August 13, 2012 at 8:39 am
Hi All,
We have a requirement to create a file for each unique record from the Database and we have nearly million records to process.This Package will be scheduled and will re-create the files if any changes to any of the fields in the record set.
I can use a Foreach Loop Container and use dataflow task to create a file for each record.But this will hit the DB everytime i pass a uniqueID inside the dataflow task.
I am looking for a best strategy to opt for??
Please give me your valuable suggestion.
August 13, 2012 at 8:42 am
I think a For Each loop is what you'll need. Can't think of any other way to do it.
Might want to split them up into smaller chunks in multiple directories. A million files in one directory will create problems if you ever need to view the contents of that folder.
- Gus "GSquared", RSVP, OODA, MAP, NMVP, FAQ, SAT, SQL, DNA, RNA, UOI, IOU, AM, PM, AD, BC, BCE, USA, UN, CF, ROFL, LOL, ETC
Property of The Thread
"Nobody knows the age of the human race, but everyone agrees it's old enough to know better." - Anon
August 13, 2012 at 8:48 am
This is quite an unusual requirement - do you mind expanding a little on the reasons behind it?
The absence of evidence is not evidence of absence
- Martin Rees
The absence of consumable DDL, sample data and desired results is, however, evidence of the absence of my response
- Phil Parkin
August 13, 2012 at 8:50 am
Phil Parkin (8/13/2012)
This is quite an unusual requirement - do you mind expanding a little on the reasons behind it?

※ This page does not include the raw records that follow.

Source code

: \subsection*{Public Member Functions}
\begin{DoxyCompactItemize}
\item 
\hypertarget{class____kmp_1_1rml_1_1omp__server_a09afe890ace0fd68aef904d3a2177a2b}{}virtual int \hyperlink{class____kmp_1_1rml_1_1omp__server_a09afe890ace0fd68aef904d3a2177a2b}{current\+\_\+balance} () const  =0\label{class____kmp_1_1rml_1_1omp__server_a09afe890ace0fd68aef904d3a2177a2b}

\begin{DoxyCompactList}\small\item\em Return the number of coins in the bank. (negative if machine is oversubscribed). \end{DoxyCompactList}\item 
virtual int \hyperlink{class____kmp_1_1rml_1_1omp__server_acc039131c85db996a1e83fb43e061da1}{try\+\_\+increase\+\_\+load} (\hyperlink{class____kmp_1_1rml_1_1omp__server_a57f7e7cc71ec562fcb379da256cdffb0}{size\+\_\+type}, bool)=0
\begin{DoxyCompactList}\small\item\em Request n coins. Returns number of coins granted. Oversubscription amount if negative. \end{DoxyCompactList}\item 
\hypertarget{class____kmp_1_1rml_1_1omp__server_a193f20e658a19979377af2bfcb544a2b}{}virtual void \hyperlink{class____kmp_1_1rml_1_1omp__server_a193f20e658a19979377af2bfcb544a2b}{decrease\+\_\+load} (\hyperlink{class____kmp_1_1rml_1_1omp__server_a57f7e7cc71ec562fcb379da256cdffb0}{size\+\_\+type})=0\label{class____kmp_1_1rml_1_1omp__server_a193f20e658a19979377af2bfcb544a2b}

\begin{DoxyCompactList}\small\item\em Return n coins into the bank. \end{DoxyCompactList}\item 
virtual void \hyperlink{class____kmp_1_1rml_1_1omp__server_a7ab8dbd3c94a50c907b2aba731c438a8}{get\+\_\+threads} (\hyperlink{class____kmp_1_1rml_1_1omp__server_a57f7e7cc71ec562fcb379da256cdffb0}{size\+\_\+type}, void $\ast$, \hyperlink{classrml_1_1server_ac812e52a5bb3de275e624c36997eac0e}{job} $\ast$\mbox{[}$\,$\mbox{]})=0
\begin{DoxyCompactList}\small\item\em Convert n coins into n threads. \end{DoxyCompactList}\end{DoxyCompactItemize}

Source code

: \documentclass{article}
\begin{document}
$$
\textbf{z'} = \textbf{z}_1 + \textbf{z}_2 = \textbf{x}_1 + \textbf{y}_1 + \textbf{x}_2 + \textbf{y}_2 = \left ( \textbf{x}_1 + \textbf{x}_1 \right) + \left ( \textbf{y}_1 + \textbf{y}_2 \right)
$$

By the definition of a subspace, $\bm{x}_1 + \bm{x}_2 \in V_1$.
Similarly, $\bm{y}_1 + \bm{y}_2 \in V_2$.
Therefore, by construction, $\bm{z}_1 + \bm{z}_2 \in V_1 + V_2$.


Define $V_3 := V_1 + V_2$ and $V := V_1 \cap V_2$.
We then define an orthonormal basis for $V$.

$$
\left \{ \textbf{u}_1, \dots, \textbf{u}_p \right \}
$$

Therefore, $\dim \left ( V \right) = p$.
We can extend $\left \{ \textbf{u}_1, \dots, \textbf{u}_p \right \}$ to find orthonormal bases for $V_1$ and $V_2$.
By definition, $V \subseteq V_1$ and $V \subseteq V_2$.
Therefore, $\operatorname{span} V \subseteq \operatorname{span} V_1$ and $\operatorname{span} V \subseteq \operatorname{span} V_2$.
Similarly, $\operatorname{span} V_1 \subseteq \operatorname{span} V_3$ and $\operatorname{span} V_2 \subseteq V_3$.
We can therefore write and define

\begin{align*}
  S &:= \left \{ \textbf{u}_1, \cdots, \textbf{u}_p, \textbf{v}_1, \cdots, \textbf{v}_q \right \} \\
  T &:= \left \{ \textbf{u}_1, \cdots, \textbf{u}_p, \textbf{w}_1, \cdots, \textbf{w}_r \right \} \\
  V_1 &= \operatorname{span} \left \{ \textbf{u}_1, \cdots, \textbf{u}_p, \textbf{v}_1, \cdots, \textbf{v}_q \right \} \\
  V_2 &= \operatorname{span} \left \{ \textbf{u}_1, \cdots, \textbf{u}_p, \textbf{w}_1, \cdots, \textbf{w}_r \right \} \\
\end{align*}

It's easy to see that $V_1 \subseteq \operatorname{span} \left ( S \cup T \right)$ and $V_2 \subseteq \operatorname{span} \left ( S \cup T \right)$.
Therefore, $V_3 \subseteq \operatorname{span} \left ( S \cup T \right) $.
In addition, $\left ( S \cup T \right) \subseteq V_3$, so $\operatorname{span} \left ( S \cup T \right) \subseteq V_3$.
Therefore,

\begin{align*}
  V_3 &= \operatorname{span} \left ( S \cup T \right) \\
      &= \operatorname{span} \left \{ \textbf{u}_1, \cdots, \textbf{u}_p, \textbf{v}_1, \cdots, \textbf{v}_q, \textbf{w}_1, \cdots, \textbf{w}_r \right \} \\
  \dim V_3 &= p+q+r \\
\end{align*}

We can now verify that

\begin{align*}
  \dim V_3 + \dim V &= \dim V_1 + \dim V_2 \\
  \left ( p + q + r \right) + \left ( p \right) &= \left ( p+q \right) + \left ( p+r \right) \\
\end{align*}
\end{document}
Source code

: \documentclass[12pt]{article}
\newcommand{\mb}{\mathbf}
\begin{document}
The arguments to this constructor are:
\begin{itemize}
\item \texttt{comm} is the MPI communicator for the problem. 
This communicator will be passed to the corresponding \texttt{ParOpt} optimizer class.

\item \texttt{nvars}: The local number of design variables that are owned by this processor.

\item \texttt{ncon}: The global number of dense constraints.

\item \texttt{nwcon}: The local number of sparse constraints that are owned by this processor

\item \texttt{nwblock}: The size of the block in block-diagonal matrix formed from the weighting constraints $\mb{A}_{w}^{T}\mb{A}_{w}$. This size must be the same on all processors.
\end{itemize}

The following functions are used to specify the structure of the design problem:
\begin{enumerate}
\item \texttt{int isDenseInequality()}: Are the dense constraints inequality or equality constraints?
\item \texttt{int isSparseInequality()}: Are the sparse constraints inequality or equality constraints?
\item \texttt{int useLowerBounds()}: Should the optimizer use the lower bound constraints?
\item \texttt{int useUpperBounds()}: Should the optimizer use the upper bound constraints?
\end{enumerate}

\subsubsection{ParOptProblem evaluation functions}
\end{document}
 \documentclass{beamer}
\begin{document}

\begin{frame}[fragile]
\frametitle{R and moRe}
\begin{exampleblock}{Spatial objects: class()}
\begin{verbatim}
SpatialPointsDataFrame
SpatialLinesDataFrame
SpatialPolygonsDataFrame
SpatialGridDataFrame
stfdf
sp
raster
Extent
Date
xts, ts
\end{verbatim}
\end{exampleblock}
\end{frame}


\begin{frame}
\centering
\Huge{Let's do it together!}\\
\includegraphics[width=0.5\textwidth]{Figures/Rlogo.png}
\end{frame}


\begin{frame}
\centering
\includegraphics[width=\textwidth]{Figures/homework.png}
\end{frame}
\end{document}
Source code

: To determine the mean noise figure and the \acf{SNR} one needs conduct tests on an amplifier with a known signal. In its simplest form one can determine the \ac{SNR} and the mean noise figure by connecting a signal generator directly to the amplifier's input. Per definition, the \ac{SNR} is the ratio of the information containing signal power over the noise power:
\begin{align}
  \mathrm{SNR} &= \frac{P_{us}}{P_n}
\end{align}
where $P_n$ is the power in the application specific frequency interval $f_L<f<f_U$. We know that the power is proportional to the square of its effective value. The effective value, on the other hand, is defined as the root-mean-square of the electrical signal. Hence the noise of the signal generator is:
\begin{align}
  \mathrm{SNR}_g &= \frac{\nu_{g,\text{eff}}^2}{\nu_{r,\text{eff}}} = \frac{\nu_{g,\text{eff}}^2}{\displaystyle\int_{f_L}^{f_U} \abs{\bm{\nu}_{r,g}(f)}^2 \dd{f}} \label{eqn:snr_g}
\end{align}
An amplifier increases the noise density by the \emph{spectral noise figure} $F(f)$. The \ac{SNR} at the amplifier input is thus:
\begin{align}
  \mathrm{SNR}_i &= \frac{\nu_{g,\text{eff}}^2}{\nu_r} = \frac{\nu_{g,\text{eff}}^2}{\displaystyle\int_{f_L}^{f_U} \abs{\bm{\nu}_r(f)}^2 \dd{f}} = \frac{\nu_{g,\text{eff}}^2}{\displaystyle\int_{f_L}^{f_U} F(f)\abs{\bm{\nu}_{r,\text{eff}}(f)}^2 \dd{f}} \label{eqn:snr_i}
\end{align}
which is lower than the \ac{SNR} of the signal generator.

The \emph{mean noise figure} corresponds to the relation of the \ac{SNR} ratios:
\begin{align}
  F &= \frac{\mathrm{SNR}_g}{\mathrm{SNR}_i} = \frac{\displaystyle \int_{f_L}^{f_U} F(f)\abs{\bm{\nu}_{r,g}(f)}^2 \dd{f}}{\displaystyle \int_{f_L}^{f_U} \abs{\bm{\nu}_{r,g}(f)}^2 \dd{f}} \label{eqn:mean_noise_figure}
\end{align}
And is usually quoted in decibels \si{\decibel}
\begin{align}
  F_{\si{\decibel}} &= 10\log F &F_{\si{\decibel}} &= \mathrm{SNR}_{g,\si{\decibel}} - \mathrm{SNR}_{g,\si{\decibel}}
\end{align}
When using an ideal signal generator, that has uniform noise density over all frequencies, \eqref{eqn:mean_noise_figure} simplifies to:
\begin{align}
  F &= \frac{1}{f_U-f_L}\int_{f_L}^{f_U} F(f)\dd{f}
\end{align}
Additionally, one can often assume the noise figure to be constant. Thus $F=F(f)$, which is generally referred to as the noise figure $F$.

I feel like maybe OP misunderstood the requirement? Maybe the request was "we need a file with all the records in table x"? Will let the OP expound further but I agree, this sounds bizarre.
August 13, 2012 at 9:00 am
Hey Phil,
Thanks for the reply.
Our project involves storing the every detail of a product(example).When the users search for the product from the UI, they get this file which has all the info.We are using some indexing strategy to get the file quickly.
Now,I need to create a file for each product using ETL.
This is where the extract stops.